Print all of the data exactly.

======== Dataset extract ========

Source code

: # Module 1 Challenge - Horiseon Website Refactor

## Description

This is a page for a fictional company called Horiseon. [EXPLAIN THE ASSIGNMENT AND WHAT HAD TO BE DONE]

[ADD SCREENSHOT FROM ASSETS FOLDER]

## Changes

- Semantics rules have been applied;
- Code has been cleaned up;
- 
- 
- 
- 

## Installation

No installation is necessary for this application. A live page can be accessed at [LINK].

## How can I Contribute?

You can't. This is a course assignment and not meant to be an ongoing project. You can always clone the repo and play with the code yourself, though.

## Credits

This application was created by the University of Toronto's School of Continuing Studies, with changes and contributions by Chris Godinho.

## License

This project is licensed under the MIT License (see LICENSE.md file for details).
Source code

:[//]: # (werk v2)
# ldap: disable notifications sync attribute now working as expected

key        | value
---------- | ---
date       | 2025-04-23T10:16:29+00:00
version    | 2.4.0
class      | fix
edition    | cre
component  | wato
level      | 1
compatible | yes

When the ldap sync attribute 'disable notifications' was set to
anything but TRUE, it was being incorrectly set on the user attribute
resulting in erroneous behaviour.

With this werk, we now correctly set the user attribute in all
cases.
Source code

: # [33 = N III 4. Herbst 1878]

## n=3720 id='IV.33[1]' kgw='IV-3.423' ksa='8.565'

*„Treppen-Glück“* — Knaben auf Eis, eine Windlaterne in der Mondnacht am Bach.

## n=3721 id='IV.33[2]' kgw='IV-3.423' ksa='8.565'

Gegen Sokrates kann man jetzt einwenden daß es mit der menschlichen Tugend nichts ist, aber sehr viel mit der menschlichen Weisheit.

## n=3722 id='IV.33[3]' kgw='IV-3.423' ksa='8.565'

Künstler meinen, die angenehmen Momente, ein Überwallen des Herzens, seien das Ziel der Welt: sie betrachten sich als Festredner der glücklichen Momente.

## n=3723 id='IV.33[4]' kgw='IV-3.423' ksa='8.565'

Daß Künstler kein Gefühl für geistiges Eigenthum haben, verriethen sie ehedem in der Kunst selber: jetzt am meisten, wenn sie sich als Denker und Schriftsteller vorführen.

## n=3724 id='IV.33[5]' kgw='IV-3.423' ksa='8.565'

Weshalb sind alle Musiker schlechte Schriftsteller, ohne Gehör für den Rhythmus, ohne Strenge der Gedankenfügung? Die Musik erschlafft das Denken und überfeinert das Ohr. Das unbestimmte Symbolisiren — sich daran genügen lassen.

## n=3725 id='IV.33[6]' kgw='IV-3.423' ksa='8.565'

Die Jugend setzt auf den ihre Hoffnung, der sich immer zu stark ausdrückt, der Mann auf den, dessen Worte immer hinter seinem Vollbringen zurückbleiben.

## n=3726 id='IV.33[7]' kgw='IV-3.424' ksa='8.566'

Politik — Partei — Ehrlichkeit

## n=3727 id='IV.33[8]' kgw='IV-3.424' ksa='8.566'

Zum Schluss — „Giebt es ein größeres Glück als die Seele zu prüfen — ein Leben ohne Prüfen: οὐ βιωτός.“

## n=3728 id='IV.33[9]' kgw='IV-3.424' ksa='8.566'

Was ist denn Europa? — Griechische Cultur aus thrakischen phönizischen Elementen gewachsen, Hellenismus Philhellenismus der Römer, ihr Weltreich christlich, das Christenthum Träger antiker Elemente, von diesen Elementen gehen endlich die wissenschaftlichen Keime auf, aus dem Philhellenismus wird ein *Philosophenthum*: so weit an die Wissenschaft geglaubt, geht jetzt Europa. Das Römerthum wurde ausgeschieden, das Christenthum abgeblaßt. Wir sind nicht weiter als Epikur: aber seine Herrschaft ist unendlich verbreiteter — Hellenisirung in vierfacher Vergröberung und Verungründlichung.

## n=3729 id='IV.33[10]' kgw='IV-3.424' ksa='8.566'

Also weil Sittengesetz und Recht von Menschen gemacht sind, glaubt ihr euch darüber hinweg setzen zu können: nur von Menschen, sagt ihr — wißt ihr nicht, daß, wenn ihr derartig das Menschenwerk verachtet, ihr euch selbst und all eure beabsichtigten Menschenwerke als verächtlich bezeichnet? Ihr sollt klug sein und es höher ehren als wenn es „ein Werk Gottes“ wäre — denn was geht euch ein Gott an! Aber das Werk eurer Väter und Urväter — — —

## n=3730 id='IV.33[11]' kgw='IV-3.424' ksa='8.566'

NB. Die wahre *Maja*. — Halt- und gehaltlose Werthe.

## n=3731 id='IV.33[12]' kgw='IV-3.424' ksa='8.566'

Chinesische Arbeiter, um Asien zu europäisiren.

========

Result of the exercise >>
Source code

: # Module 1 Challenge - Horiseon Website Refactor

## Description

This is a page for a fictional company called Horiseon. [EXPLAIN THE ASSIGNMENT AND WHAT HAD TO BE DONE]

[ADD SCREENSHOT FROM ASSETS FOLDER]

## Changes

- Semantics rules have been applied;
- Code has been cleaned up;
- 
- 
- 
- 

## Installation

No installation is necessary for this application. A live page can be accessed at [LINK].

## How can I Contribute?

You can't. This is a course assignment and not meant to be an ongoing project. You can always clone the repo and play with the code yourself, though.

## Credits

This application was created by the University of Toronto's School of Continuing Studies, with changes and contributions by Chris Godinho.

## License

This project is licensed under the MIT License (see LICENSE.md file for details).
Source code

:[//]: # (werk v2)
# ldap: disable notifications sync attribute now working as expected

key        | value
---------- | ---
date       | 2025-04-23T10:16:29+00:00
version    | 2.4.0
class      | fix
edition    | cre
component  | wato
level      | 1
compatible | yes

When the ldap sync attribute 'disable notifications' was set to
anything but TRUE, it was being incorrectly set on the user attribute
resulting in erroneous behaviour.

With this werk, we now correctly set the user attribute in all
cases.
Source code

: # [33 = N III 4. Herbst 1878]

## n=3720 id='IV.33[1]' kgw='IV-3.423' ksa='8.565'

*„Treppen-Glück“* — Knaben auf Eis, eine Windlaterne in der Mondnacht am Bach.

## n=3721 id='IV.33[2]' kgw='IV-3.423' ksa='8.565'

Gegen Sokrates kann man jetzt einwenden daß es mit der menschlichen Tugend nichts ist, aber sehr viel mit der menschlichen Weisheit.

## n=3722 id='IV.33[3]' kgw='IV-3.423' ksa='8.565'

Künstler meinen, die angenehmen Momente, ein Überwallen des Herzens, seien das Ziel der Welt: sie betrachten sich als Festredner der glücklichen Momente.

## n=3723 id='IV.33[4]' kgw='IV-3.423' ksa='8.565'

Daß Künstler kein Gefühl für geistiges Eigenthum haben, verriethen sie ehedem in der Kunst selber: jetzt am meisten, wenn sie sich als Denker und Schriftsteller vorführen.

## n=3724 id='IV.33[5]' kgw='IV-3.423' ksa='8.565'

Weshalb sind alle Musiker schlechte Schriftsteller, ohne Gehör für den Rhythmus, ohne Strenge der Gedankenfügung? Die Musik erschlafft das Denken und überfeinert das Ohr. Das unbestimmte Symbolisiren — sich daran genügen lassen.

## n=3725 id='IV.33[6]' kgw='IV-3.423' ksa='8.565'

Die Jugend setzt auf den ihre Hoffnung, der sich immer zu stark ausdrückt, der Mann auf den, dessen Worte immer hinter seinem Vollbringen zurückbleiben.

## n=3726 id='IV.33[7]' kgw='IV-3.424' ksa='8.566'

Politik — Partei — Ehrlichkeit

## n=3727 id='IV.33[8]' kgw='IV-3.424' ksa='8.566'

Zum Schluss — „Giebt es ein größeres Glück als die Seele zu prüfen — ein Leben ohne Prüfen: οὐ βιωτός.“

## n=3728 id='IV.33[9]' kgw='IV-3.424' ksa='8.566'

Was ist denn Europa? — Griechische Cultur aus thrakischen phönizischen Elementen gewachsen, Hellenismus Philhellenismus der Römer, ihr Weltreich christlich, das Christenthum Träger antiker Elemente, von diesen Elementen gehen endlich die wissenschaftlichen Keime auf, aus dem Philhellenismus wird ein *Philosophenthum*: so weit an die Wissenschaft geglaubt, geht jetzt Europa. Das Römerthum wurde ausgeschieden, das Christenthum abgeblaßt. Wir sind nicht weiter als Epikur: aber seine Herrschaft ist unendlich verbreiteter — Hellenisirung in vierfacher Vergröberung und Verungründlichung.

## n=3729 id='IV.33[10]' kgw='IV-3.424' ksa='8.566'

Also weil Sittengesetz und Recht von Menschen gemacht sind, glaubt ihr euch darüber hinweg setzen zu können: nur von Menschen, sagt ihr — wißt ihr nicht, daß, wenn ihr derartig das Menschenwerk verachtet, ihr euch selbst und all eure beabsichtigten Menschenwerke als verächtlich bezeichnet? Ihr sollt klug sein und es höher ehren als wenn es „ein Werk Gottes“ wäre — denn was geht euch ein Gott an! Aber das Werk eurer Väter und Urväter — — —

## n=3730 id='IV.33[11]' kgw='IV-3.424' ksa='8.566'

NB. Die wahre *Maja*. — Halt- und gehaltlose Werthe.

## n=3731 id='IV.33[12]' kgw='IV-3.424' ksa='8.566'

Chinesische Arbeiter, um Asien zu europäisiren.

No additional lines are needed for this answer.